Anlayın artık, bu halk sizi sevmiyor!

Sabah yazarı Haşmet Babaoğlu bugünkü köşesinde Türkiye üzerinde kirli ittifaklar kurup komplo üreten küresel güçlerin taşeronlarına tokat gibi bir yazı yazdı

Giriş Tarihi 25 Aralık 2013, 00:00 Güncelleme 25 Aralık 2013, 19:40
Anlayın artık, bu halk sizi sevmiyor!

İÇİNDEKİLER

Haşmet Babaoğlu, ülke yönetimine gelmek için kirli oyunlar peşinde olanlara çok açık bir şekilde yazdı. Babaoğlu, çeşitli oyunların içerisinde olanlara, "İstediğiniz kadar tepinin, dövünün, dövüşün... İstediğiniz kadar ağlaşın, zırlayın...Ama şunu kabul edin artık... BU HALK SİZİ HİÇ SEVMEDİ, SEVMİYOR"

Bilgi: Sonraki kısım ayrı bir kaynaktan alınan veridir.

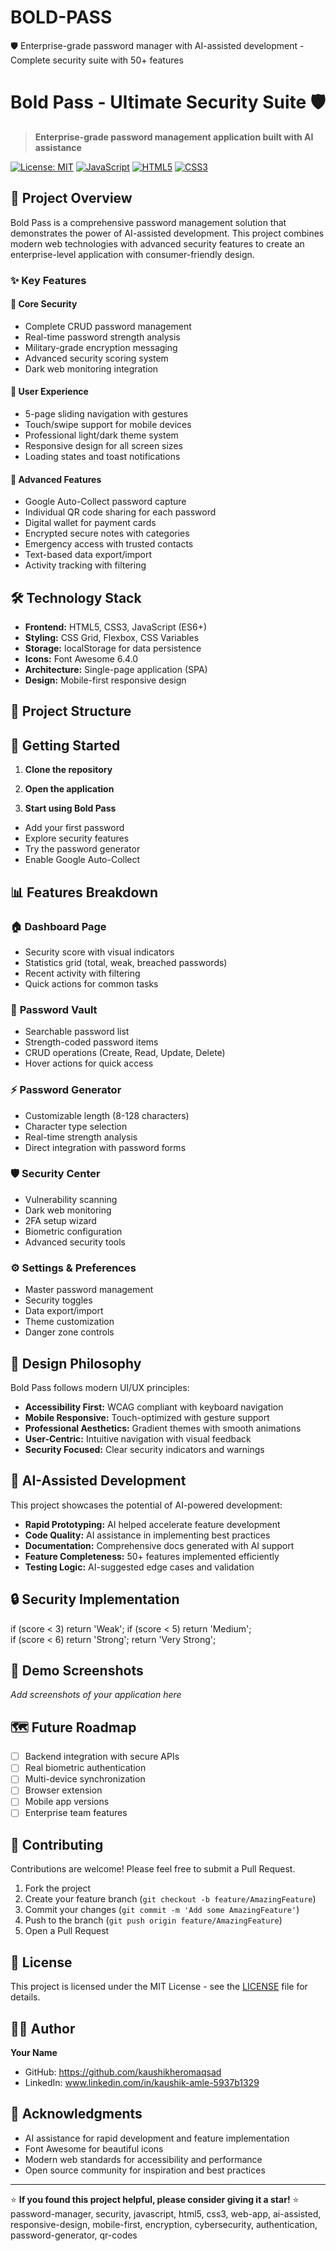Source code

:# BOLD-PASS
🛡️ Enterprise-grade password manager with AI-assisted development - Complete security suite with 50+ features
# Bold Pass - Ultimate Security Suite 🛡️

> **Enterprise-grade password management application built with AI assistance**

[![License: MIT](https://img.shields.io/badge/License-MIT-yellow.svg)](https://opensource.org/licenses/MIT)
[![JavaScript](https://img.shields.io/badge/JavaScript-ES6+-blue.svg)](https://www.javascript.com/)
[![HTML5](https://img.shields.io/badge/HTML5-E34F26?style=flat&logo=html5&logoColor=white)](https://html.spec.whatwg.org/)
[![CSS3](https://img.shields.io/badge/CSS3-1572B6?style=flat&logo=css3&logoColor=white)](https://www.w3.org/Style/CSS/)

## 🎯 **Project Overview**

Bold Pass is a comprehensive password management solution that demonstrates the power of AI-assisted development. This project combines modern web technologies with advanced security features to create an enterprise-level application with consumer-friendly design.

### ✨ **Key Features**

#### 🔐 **Core Security**
- Complete CRUD password management
- Real-time password strength analysis
- Military-grade encryption messaging
- Advanced security scoring system
- Dark web monitoring integration

#### 📱 **User Experience** 
- 5-page sliding navigation with gestures
- Touch/swipe support for mobile devices
- Professional light/dark theme system
- Responsive design for all screen sizes
- Loading states and toast notifications

#### 🚀 **Advanced Features**
- Google Auto-Collect password capture
- Individual QR code sharing for each password
- Digital wallet for payment cards
- Encrypted secure notes with categories
- Emergency access with trusted contacts
- Text-based data export/import
- Activity tracking with filtering

## 🛠️ **Technology Stack**

- **Frontend:** HTML5, CSS3, JavaScript (ES6+)
- **Styling:** CSS Grid, Flexbox, CSS Variables
- **Storage:** localStorage for data persistence  
- **Icons:** Font Awesome 6.4.0
- **Architecture:** Single-page application (SPA)
- **Design:** Mobile-first responsive design

## 📁 **Project Structure**

## 🚀 **Getting Started**

1. **Clone the repository**

2. **Open the application**

3. **Start using Bold Pass**
- Add your first password
- Explore security features
- Try the password generator
- Enable Google Auto-Collect

## 📊 **Features Breakdown**

### 🏠 **Dashboard Page**
- Security score with visual indicators
- Statistics grid (total, weak, breached passwords)
- Recent activity with filtering
- Quick actions for common tasks

### 🔑 **Password Vault** 
- Searchable password list
- Strength-coded password items
- CRUD operations (Create, Read, Update, Delete)
- Hover actions for quick access

### ⚡ **Password Generator**
- Customizable length (8-128 characters)
- Character type selection
- Real-time strength analysis
- Direct integration with password forms

### 🛡️ **Security Center**
- Vulnerability scanning
- Dark web monitoring
- 2FA setup wizard
- Biometric configuration
- Advanced security tools

### ⚙️ **Settings & Preferences**
- Master password management
- Security toggles
- Data export/import
- Theme customization
- Danger zone controls

## 🎨 **Design Philosophy**

Bold Pass follows modern UI/UX principles:

- **Accessibility First:** WCAG compliant with keyboard navigation
- **Mobile Responsive:** Touch-optimized with gesture support
- **Professional Aesthetics:** Gradient themes with smooth animations
- **User-Centric:** Intuitive navigation with visual feedback
- **Security Focused:** Clear security indicators and warnings

## 🤖 **AI-Assisted Development**

This project showcases the potential of AI-powered development:

- **Rapid Prototyping:** AI helped accelerate feature development
- **Code Quality:** AI assistance in implementing best practices
- **Documentation:** Comprehensive docs generated with AI support
- **Feature Completeness:** 50+ features implemented efficiently
- **Testing Logic:** AI-suggested edge cases and validation

## 🔒 **Security Implementation**
if (score < 3) return 'Weak';
if (score < 5) return 'Medium';  
if (score < 6) return 'Strong';
return 'Very Strong';

## 📱 **Demo Screenshots**

*Add screenshots of your application here*

## 🗺️ **Future Roadmap**

- [ ] Backend integration with secure APIs
- [ ] Real biometric authentication
- [ ] Multi-device synchronization  
- [ ] Browser extension
- [ ] Mobile app versions
- [ ] Enterprise team features

## 🤝 **Contributing**

Contributions are welcome! Please feel free to submit a Pull Request.

1. Fork the project
2. Create your feature branch (`git checkout -b feature/AmazingFeature`)
3. Commit your changes (`git commit -m 'Add some AmazingFeature'`)
4. Push to the branch (`git push origin feature/AmazingFeature`)
5. Open a Pull Request

## 📄 **License**

This project is licensed under the MIT License - see the [LICENSE](LICENSE) file for details.

## 👨‍💻 **Author**

**Your Name**
- GitHub: https://github.com/kaushikheromaqsad
- LinkedIn: www.linkedin.com/in/kaushik-amle-5937b1329

## 🙏 **Acknowledgments**

- AI assistance for rapid development and feature implementation
- Font Awesome for beautiful icons
- Modern web standards for accessibility and performance
- Open source community for inspiration and best practices

---

⭐ **If you found this project helpful, please consider giving it a star!** ⭐
password-manager, security, javascript, html5, css3, web-app, 
ai-assisted, responsive-design, mobile-first, encryption, 
cybersecurity, authentication, password-generator, qr-codes


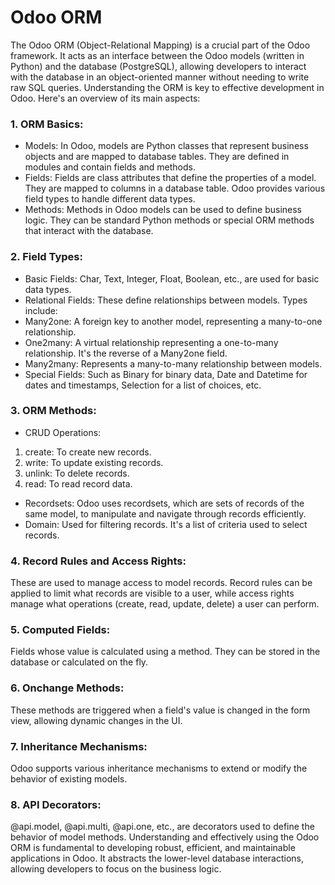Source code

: # Odoo ORM
The Odoo ORM (Object-Relational Mapping) is a crucial part of the Odoo framework. It acts as an interface between the Odoo models (written in Python) and the database (PostgreSQL), allowing developers to interact with the database in an object-oriented manner without needing to write raw SQL queries. Understanding the ORM is key to effective development in Odoo. Here's an overview of its main aspects:

### 1. ORM Basics:
- Models: In Odoo, models are Python classes that represent business objects and are mapped to database tables. They are defined in modules and contain fields and methods.
- Fields: Fields are class attributes that define the properties of a model. They are mapped to columns in a database table. Odoo provides various field types to handle different data types.
- Methods: Methods in Odoo models can be used to define business logic. They can be standard Python methods or special ORM methods that interact with the database.
### 2. Field Types:
- Basic Fields: Char, Text, Integer, Float, Boolean, etc., are used for basic data types.
- Relational Fields: These define relationships between models. Types include:
- Many2one: A foreign key to another model, representing a many-to-one relationship.
- One2many: A virtual relationship representing a one-to-many relationship. It's the reverse of a Many2one field.
- Many2many: Represents a many-to-many relationship between models.
- Special Fields: Such as Binary for binary data, Date and Datetime for dates and timestamps, Selection for a list of choices, etc.
### 3. ORM Methods:
- CRUD Operations:
1. create: To create new records.
2. write: To update existing records.
3. unlink: To delete records.
4. read: To read record data.
- Recordsets:
  Odoo uses recordsets, which are sets of records of the same model, to manipulate and navigate through records efficiently.
- Domain:
  Used for filtering records. It's a list of criteria used to select records.
### 4. Record Rules and Access Rights:
These are used to manage access to model records. Record rules can be applied to limit what records are visible to a user, while access rights manage what operations (create, read, update, delete) a user can perform.
### 5. Computed Fields:
Fields whose value is calculated using a method. They can be stored in the database or calculated on the fly.
### 6. Onchange Methods:
These methods are triggered when a field's value is changed in the form view, allowing dynamic changes in the UI.
### 7. Inheritance Mechanisms:
Odoo supports various inheritance mechanisms to extend or modify the behavior of existing models.
### 8. API Decorators:
@api.model, @api.multi, @api.one, etc., are decorators used to define the behavior of model methods.
Understanding and effectively using the Odoo ORM is fundamental to developing robust, efficient, and maintainable applications in Odoo. It abstracts the lower-level database interactions, allowing developers to focus on the business logic.
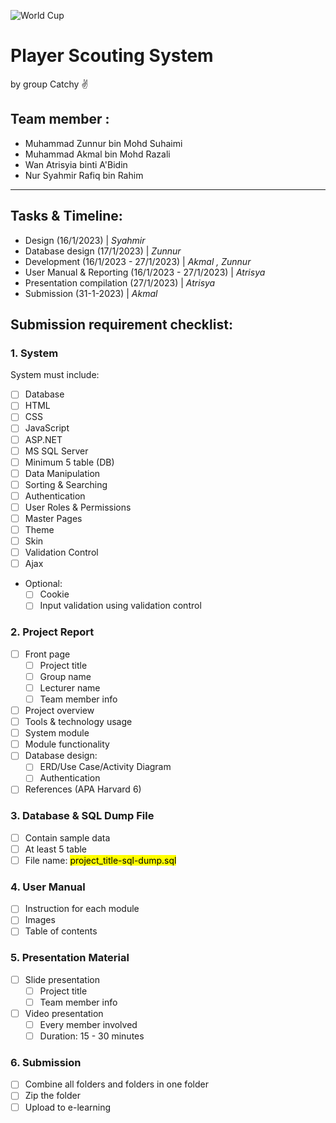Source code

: ![World Cup](https://img.freepik.com/free-vector/banner-theme-world-championship-qatar-2022_87202-1274.jpg?w=1380&t=st=1673857927~exp=1673858527~hmac=525d10cbe3a5ebc1b642f071d7c747f16522767dcf57d0c905dacd5c6580a3fe)


# Player Scouting System

by group Catchy :v:

## Team member :
- Muhammad Zunnur bin Mohd Suhaimi
- Muhammad Akmal bin Mohd Razali
- Wan Atrisyia binti A'Bidin
- Nur Syahmir Rafiq bin Rahim

---
## Tasks & Timeline:

- Design (16/1/2023) | *Syahmir*
- Database design (17/1/2023) | *Zunnur*
- Development (16/1/2023 - 27/1/2023) | *Akmal , Zunnur*
- User Manual & Reporting (16/1/2023 - 27/1/2023) | *Atrisya*
- Presentation compilation (27/1/2023) | *Atrisya*
- Submission (31-1-2023) | *Akmal*


## Submission requirement checklist:

### 1. System

System must include:
- [ ] Database
- [ ] HTML
- [ ] CSS
- [ ] JavaScript
- [ ] ASP.NET
- [ ] MS SQL Server
- [ ] Minimum 5 table (DB)
- [ ] Data Manipulation
- [ ] Sorting & Searching
- [ ] Authentication
- [ ] User Roles & Permissions
- [ ] Master Pages
- [ ] Theme
- [ ] Skin
- [ ] Validation Control
- [ ] Ajax
- Optional:
  - [ ] Cookie
  - [ ] Input validation using validation control

### 2. Project Report
- [ ] Front page
     - [ ] Project title
     - [ ] Group name
     - [ ] Lecturer name
     - [ ] Team member info 
- [ ] Project overview
- [ ] Tools & technology usage
- [ ] System module
- [ ] Module functionality
- [ ] Database design:
     - [ ] ERD/Use Case/Activity Diagram
     - [ ] Authentication
- [ ] References (APA Harvard 6)

### 3. Database & SQL Dump File
- [ ] Contain sample data
- [ ] At least 5 table
- [ ] File name: <mark>project_title-sql-dump.sql<mark>

### 4. User Manual
- [ ] Instruction for each module
- [ ] Images
- [ ] Table of contents

### 5. Presentation Material
- [ ] Slide presentation
  - [ ] Project title
  - [ ] Team member info
- [ ] Video presentation
  - [ ] Every member involved
  - [ ] Duration: 15 - 30 minutes

### 6. Submission
- [ ] Combine all folders and folders in one folder
- [ ] Zip the folder
- [ ] Upload to e-learning
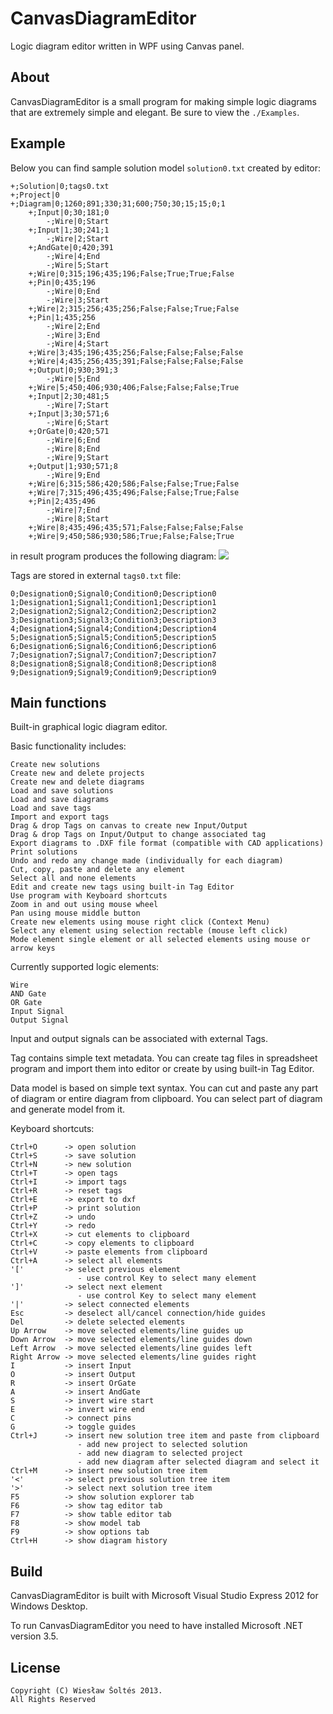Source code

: ﻿# CanvasDiagramEditor

  Logic diagram editor written in WPF using Canvas panel.

## About

  CanvasDiagramEditor is a small program for making simple logic diagrams
  that are extremely simple and elegant. Be sure to view the `./Examples`.

## Example

  Below you can find sample solution model `solution0.txt` created by editor:

    +;Solution|0;tags0.txt
    +;Project|0
    +;Diagram|0;1260;891;330;31;600;750;30;15;15;0;1
        +;Input|0;30;181;0
            -;Wire|0;Start
        +;Input|1;30;241;1
            -;Wire|2;Start
        +;AndGate|0;420;391
            -;Wire|4;End
            -;Wire|5;Start
        +;Wire|0;315;196;435;196;False;True;True;False
        +;Pin|0;435;196
            -;Wire|0;End
            -;Wire|3;Start
        +;Wire|2;315;256;435;256;False;False;True;False
        +;Pin|1;435;256
            -;Wire|2;End
            -;Wire|3;End
            -;Wire|4;Start
        +;Wire|3;435;196;435;256;False;False;False;False
        +;Wire|4;435;256;435;391;False;False;False;False
        +;Output|0;930;391;3
            -;Wire|5;End
        +;Wire|5;450;406;930;406;False;False;False;True
        +;Input|2;30;481;5
            -;Wire|7;Start
        +;Input|3;30;571;6
            -;Wire|6;Start
        +;OrGate|0;420;571
            -;Wire|6;End
            -;Wire|8;End
            -;Wire|9;Start
        +;Output|1;930;571;8
            -;Wire|9;End
        +;Wire|6;315;586;420;586;False;False;True;False
        +;Wire|7;315;496;435;496;False;False;True;False
        +;Pin|2;435;496
            -;Wire|7;End
            -;Wire|8;Start
        +;Wire|8;435;496;435;571;False;False;False;False
        +;Wire|9;450;586;930;586;True;False;False;True

  in result program produces the following diagram: <img src="http://i43.tinypic.com/nbzsp5.png" border="0">

  Tags are stored in external `tags0.txt` file:

    0;Designation0;Signal0;Condition0;Description0
    1;Designation1;Signal1;Condition1;Description1
    2;Designation2;Signal2;Condition2;Description2
    3;Designation3;Signal3;Condition3;Description3
    4;Designation4;Signal4;Condition4;Description4
    5;Designation5;Signal5;Condition5;Description5
    6;Designation6;Signal6;Condition6;Description6
    7;Designation7;Signal7;Condition7;Description7
    8;Designation8;Signal8;Condition8;Description8
    9;Designation9;Signal9;Condition9;Description9

## Main functions

  Built-in graphical logic diagram editor.
  
  Basic functionality includes:

    Create new solutions
    Create new and delete projects
    Create new and delete diagrams
    Load and save solutions
    Load and save diagrams
    Load and save tags
    Import and export tags
    Drag & drop Tags on canvas to create new Input/Output
    Drag & drop Tags on Input/Output to change associated tag
    Export diagrams to .DXF file format (compatible with CAD applications)
    Print solutions
    Undo and redo any change made (individually for each diagram)
    Cut, copy, paste and delete any element
    Select all and none elements
    Edit and create new tags using built-in Tag Editor
    Use program with Keyboard shortcuts
    Zoom in and out using mouse wheel
    Pan using mouse middle button
    Create new elements using mouse right click (Context Menu)
    Select any element using selection rectable (mouse left click)
    Mode element single element or all selected elements using mouse or arrow keys

  Currently supported logic elements:

    Wire
    AND Gate
    OR Gate
    Input Signal
    Output Signal

  Input and output signals can be associated with external Tags.
  
  Tag contains simple text metadata. You can create tag files in spreadsheet program and 
  import them into editor or create by using built-in Tag Editor.
  
  Data model is based on simple text syntax. You can cut and paste any part of diagram or entire diagram
  from clipboard. You can select part of diagram and generate model from it.

  Keyboard shortcuts:

    Ctrl+O      -> open solution
    Ctrl+S      -> save solution
    Ctrl+N      -> new solution
    Ctrl+T      -> open tags
    Ctrl+I      -> import tags
    Ctrl+R      -> reset tags
    Ctrl+E      -> export to dxf
    Ctrl+P      -> print solution
    Ctrl+Z      -> undo
    Ctrl+Y      -> redo
    Ctrl+X      -> cut elements to clipboard
    Ctrl+C      -> copy elements to clipboard
    Ctrl+V      -> paste elements from clipboard
    Ctrl+A      -> select all elements
    '['         -> select previous element
                   - use control Key to select many element
    ']'         -> select next element
                   - use control Key to select many element
    '|'         -> select connected elements
    Esc         -> deselect all/cancel connection/hide guides
    Del         -> delete selected elements
    Up Arrow    -> move selected elements/line guides up
    Down Arrow  -> move selected elements/line guides down
    Left Arrow  -> move selected elements/line guides left
    Right Arrow -> move selected elements/line guides right
    I           -> insert Input
    O           -> insert Output
    R           -> insert OrGate
    A           -> insert AndGate
    S           -> invert wire start
    E           -> invert wire end
    C           -> connect pins
    G           -> toggle guides
    Ctrl+J      -> insert new solution tree item and paste from clipboard
                   - add new project to selected solution
                   - add new diagram to selected project
                   - add new diagram after selected diagram and select it
    Ctrl+M      -> insert new solution tree item
    '<'         -> select previous solution tree item
    '>'         -> select next solution tree item
    F5          -> show solution explorer tab
    F6          -> show tag editor tab
    F7          -> show table editor tab
    F8          -> show model tab
    F9          -> show options tab
    Ctrl+H      -> show diagram history

## Build

  CanvasDiagramEditor is built with Microsoft Visual Studio Express 2012 for Windows Desktop. 
 
  To run CanvasDiagramEditor you need to have installed Microsoft .NET version 3.5.

## License 

    Copyright (C) Wiesław Šoltés 2013. 
    All Rights Reserved
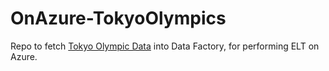 # OnAzure-TokyoOlympics
Repo to fetch [Tokyo Olympic Data](https://www.kaggle.com/datasets/arjunprasadsarkhel/2021-olympics-in-tokyo?resource=download) into Data Factory, for performing ELT on Azure.


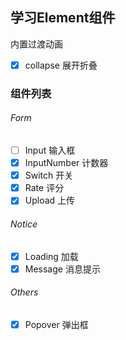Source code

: ## 学习Element组件
内置过渡动画
- [x] collapse 展开折叠
### 组件列表
###### Form
- [ ] Input 输入框
- [x] InputNumber 计数器
- [x] Switch 开关
- [x] Rate 评分
- [x] Upload 上传
###### Notice
- [x] Loading 加载
- [x] Message 消息提示
###### Others
- [x] Popover 弹出框
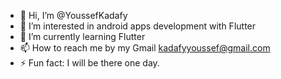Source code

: - 👋 Hi, I’m @YoussefKadafy
- 👀 I’m interested in android apps development with Flutter
- 🌱 I’m currently learning Flutter 
- 📫 How to reach me by my Gmail kadafyyoussef@gmail.com 
- ⚡ Fun fact: I will be there one day.

<!---
YoussefKadafy/YoussefKadafy is a ✨ special ✨ repository because its `README.md` (this file) appears on your GitHub profile.
You can click the Preview link to take a look at your changes.
--->
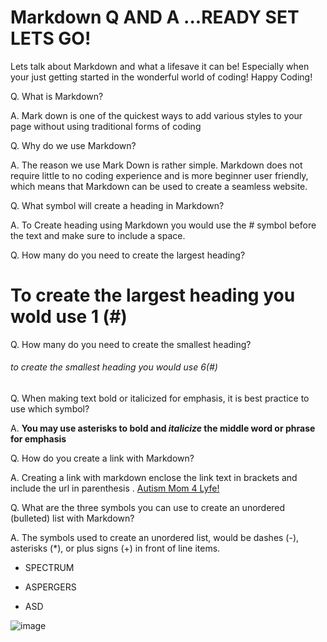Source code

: # Markdown Q AND A ...READY SET LETS GO!
Lets talk about Markdown and what a lifesave it can be! Especially when your just getting started in the wonderful world of coding! Happy Coding!

Q. What is Markdown?
   
A. Mark down is one of the quickest ways to add various styles to your page without using traditional forms of coding  

Q. Why do we use Markdown?  

A. The reason we use Mark Down is rather simple. Markdown does not require little to no coding experience and is more beginner user friendly, which means that Markdown can be used to create a seamless website.  
     
Q. What symbol will create a heading in Markdown?

 A.  To Create heading using Markdown you would use the # symbol before the text and make sure to include a space.
   
 Q.  How many do you need to create the largest heading?  
 
   # To create the largest heading you wold use 1 (#)  
  
 Q. How many do you need to create the smallest heading?
    
  ###### to create the smallest heading you would use 6(#)
   
Q. When making text bold or italicized for emphasis, it is best practice to use which symbol?
    
  A.  **You may use asterisks to bold and ***italicize*** the middle word or phrase for emphasis**  
  
Q. How do you create a link with Markdown?  

    
A. Creating a link with markdown enclose the link text in brackets and  include the url in parenthesis .
 [Autism Mom 4 Lyfe!](https://Autismmom4lyfe!.com)  
 
Q. What are the three symbols you can use to create an unordered (bulleted) list with Markdown?  


A. The symbols used to create an unordered list, would be dashes (-), asterisks (*), or plus signs (+) in front of line items.
 * SPECTRUM  

 * ASPERGERS  

 * ASD  

![image](https://github.com/Candace23/reading-notes/assets/154105324/4ca91501-afdb-4b33-b2c7-3bc0b623e5e0)
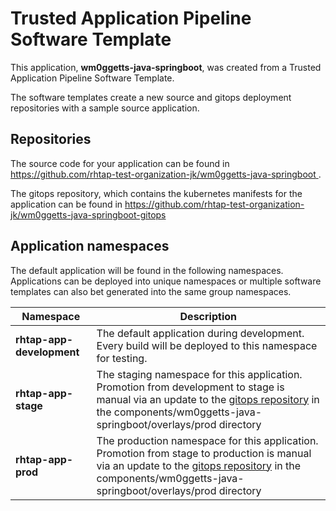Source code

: # Trusted Application Pipeline Software Template

This application, **wm0ggetts-java-springboot**, was created from a Trusted Application Pipeline Software Template.

The software templates create a new source and gitops deployment repositories with a sample source application. 

## Repositories

The source code for your application can be found in [https://github.com/rhtap-test-organization-jk/wm0ggetts-java-springboot ](https://github.com/rhtap-test-organization-jk/wm0ggetts-java-springboot ).
 
The gitops repository, which contains the kubernetes manifests for the application can be found in 
[https://github.com/rhtap-test-organization-jk/wm0ggetts-java-springboot-gitops ](https://github.com/rhtap-test-organization-jk/wm0ggetts-java-springboot-gitops ) 

## Application namespaces 

The default application will be found in the following namespaces. Applications can be deployed into unique namespaces or multiple software templates can also bet generated into the same group namespaces.  

|  Namespace   |  Description   |  
| -------- | -------- |   
| **rhtap-app-development** | The default application during development. Every build will be deployed to this namespace for testing. | 
| **rhtap-app-stage** | The staging namespace for this application. Promotion from development to stage is manual via an update to the [gitops repository](https://github.com/rhtap-test-organization-jk/wm0ggetts-java-springboot-gitops ) in the components/wm0ggetts-java-springboot/overlays/prod directory |  
| **rhtap-app-prod** | The production namespace for this application. Promotion from stage to production is manual via an update to the [gitops repository](https://github.com/rhtap-test-organization-jk/wm0ggetts-java-springboot-gitops ) in the components/wm0ggetts-java-springboot/overlays/prod directory |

İşte Haşmet Babaoğlu'nun 'Anlayın artık bu halk sizi sevmiyor'

İstediğiniz kadar tepinin, dövünün, dövüşün...
İstediğiniz kadar ağlaşın, zırlayın...
Çeşit çeşit iltifatlar ve ittifaklardan medet umup istediğinizle anlaşıp uzlaşın...
Ne yaparsanız, yapın...
Mesele oy oranlarıysa eğer, üç puan aşağı beş puan yukarı...
Bunlar olabilir!
Ama şunu kabul edin artık...
Bu halk sizi sevmedi hiç, sevmiyor!

Böyle kalmakta ısrar ederseniz de aranız hiç düzelmeyecek!
İsterseniz, demokrasi havarisi rolü oynayın...
İsterseniz, Kemalist ulusalcı kesilin ya da bu toprakların en has milliyetçisi havasına girin...
İsterseniz, dinden dem vurun...
İsterseniz, hayatın zevklerinden...

Bu halk size inanmadı hiç! İnanmıyor!
O yüzden sandık vakti gelince duvara tosluyorsunuz.
O yüzden ikide bir denize düşüyor, her tuttuğunuz yılana sarılıyorsunuz.
Anlayın artık bunu! Anlayın da "Nerede hata yaptım ben, nerede koptum?" diye bir düşünün!

***
Aldandığınız nokta şu...
Halkın geniş kesiminin onlarca yıllık suskunluğunu, onun "yokluğu" sandınız.
Halkın belli bir kısmının haklı korkularından Stockholm Sendromu yarattınız.
Tornadan çıkmış fakat kendisini pek sıra dışı sanan aydınların yazıp çizdiklerini "yüksek kültür" sanacak kadar ruhsuzlaştınız.
Elinizde kala kala, "hayat tarzı" denen şey kaldı.
Şimdi şaşırıyorsunuz...
Neden hep halkçı olduk da, halk olamadık diye...
Mesele "halkçılık" değil oysa, popülizm de değil, bütün renkleri ve çeşitliliğiyle "halk olmak"tı!
Aranızdayım, tanığınızım...
Ve görüyorum...
Kıvranarak birbirinize yakınıyorsunuz: Neden top tüfek, tank desteği olmayınca; yabancı parmaklar işe karışmayınca, komplolar kurmayınca başaramıyoruz?

***
Merak ettiğiniz cevabı bulmak için küçük bir ev ödevi vereyim mi size?
Isınma turu gibi, konuya ısınma soruları...
Mesela...
Bu halk talim terbiyenin onca karşıt propagandasına rağmen Abdülhamit'i terk etmemiş ama zamanında da ona en sert muhalefeti yapmış Mehmet Akif'i de bağrına basmış...
Fakat okulda durmadan kafasına çakılan Tevfik Fikret'e neden en ufak bir yakınlık duymamıştır?
Neden "inkilap"larının çoğuna içten içe itiraz etmesine karşın Gazi Mustafa Kemal'i bağrına basmış da, İsmet Paşa'ya hiç ısınamamıştır?
Neden bu halk uçarı gönüllü Adnan Menderes'i hep sahiplenmiştir de, Celal Bayar'a asla "demokrat" gözüyle bakmamıştır?
Bir sorun bunları...
Kim bilir, belki bu sayede hem kendinizi; yani durmadan zenciler yaratan "beyaz"lığınızı anlarsınız, hem de memleketi!